When I was a toddler in Kingston, an older boy led me into a shed in a backyard on Cooper Street. He unfolded some newspapers and spread them across the floor. Then he lit matches and tossed them on the papers. Then we exited deliberatively and walked over to Albert Street. A fire engine soon blared its arrival. The shed was engulfed in flames!

A few days later my family moved to a new house built on Churchill Crescent. A month afterward at a birthday party, the older boy told me a marshal from the fire department came calling. and seemed suspicious of him.

Many years later I heard that this boy had become a long-time resident of the local mental hospital.

At the beginning of the First Ice Age, ancient man, called Homo Erectus, started to move out of Africa. Was that strange timing? How could African apes survive perpetual winter?

Fire.

Saturday, February 21, 2009

ASHES

Me: It’s Ash Wednesday, babe. We have to give up sex.

Her: What’s Ash Wednesday?

Me: It’s the beginning of Lent. We must mortify our flesh.

Her: What’s Lent?

Sunday, February 08, 2009

FOX AND ROBIN IN CENTER CITY

After 73 years, Robin’s Bookstore in downtown Philadelphia has closed.
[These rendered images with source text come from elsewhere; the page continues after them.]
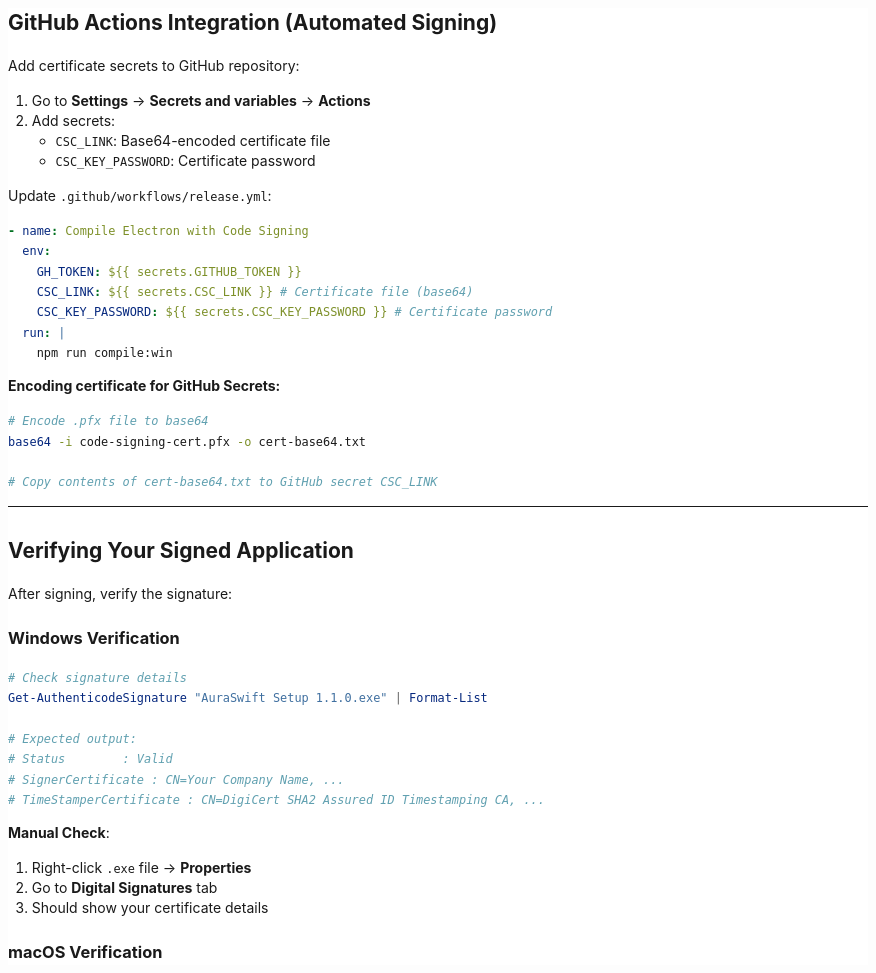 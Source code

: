 
## GitHub Actions Integration (Automated Signing)

Add certificate secrets to GitHub repository:

1. Go to **Settings** → **Secrets and variables** → **Actions**
2. Add secrets:
   - `CSC_LINK`: Base64-encoded certificate file
   - `CSC_KEY_PASSWORD`: Certificate password

Update `.github/workflows/release.yml`:

```yaml
- name: Compile Electron with Code Signing
  env:
    GH_TOKEN: ${{ secrets.GITHUB_TOKEN }}
    CSC_LINK: ${{ secrets.CSC_LINK }} # Certificate file (base64)
    CSC_KEY_PASSWORD: ${{ secrets.CSC_KEY_PASSWORD }} # Certificate password
  run: |
    npm run compile:win
```

**Encoding certificate for GitHub Secrets:**

```bash
# Encode .pfx file to base64
base64 -i code-signing-cert.pfx -o cert-base64.txt

# Copy contents of cert-base64.txt to GitHub secret CSC_LINK
```

---

## Verifying Your Signed Application

After signing, verify the signature:

### Windows Verification

```powershell
# Check signature details
Get-AuthenticodeSignature "AuraSwift Setup 1.1.0.exe" | Format-List

# Expected output:
# Status        : Valid
# SignerCertificate : CN=Your Company Name, ...
# TimeStamperCertificate : CN=DigiCert SHA2 Assured ID Timestamping CA, ...
```

**Manual Check**:

1. Right-click `.exe` file → **Properties**
2. Go to **Digital Signatures** tab
3. Should show your certificate details

### macOS Verification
Amazon and Barnes & Noble and Border’s and, of course, the Great Economic Downturn forced Larry Robin’s hand. His street-level store is gone and already for rent. However, come February 16, you can mount a flight of stairs next to the old store and reach a new second-hand bookstore and performance space. Whether that will be as welcoming and exuberant as the old place -- remains to be seen.

Robin maintains their website, and you can buy books from him that newfangled way: http://www.robinsbookstore.com/ While I’m at it, let me mention my two favorite newfangled book dealers, Marc Kessler in Boston: www.avonhillbooks.com ; and Suzanne Ostro in New York: http://www.pomanderbooks.com/ . Whodonut Books in Center City at 1931 Chestnut Street and BookTrader on 2nd Street are two other excellent stores which uses AbeBooks.com for Internet orders.

Meanwhile the very best bookstore in Philadelphia is now -- Joseph Fox at 1724 Sansom. The bookstore opened in 1951 and maintains a close relationship between authors and readers. They average five book-signings a week. It’s the best place to meet writers and buy signed and perhaps valuable contemporary first editions. Everybody has a website; the Fox site is: www.foxbookshop.com Now run by the widow of Joseph Fox and their son Michael Fox, it’s spare and elegant and now essential.

[An earlier version of this Note with a number of comments appeared in the Philly Art Blog on February 5.]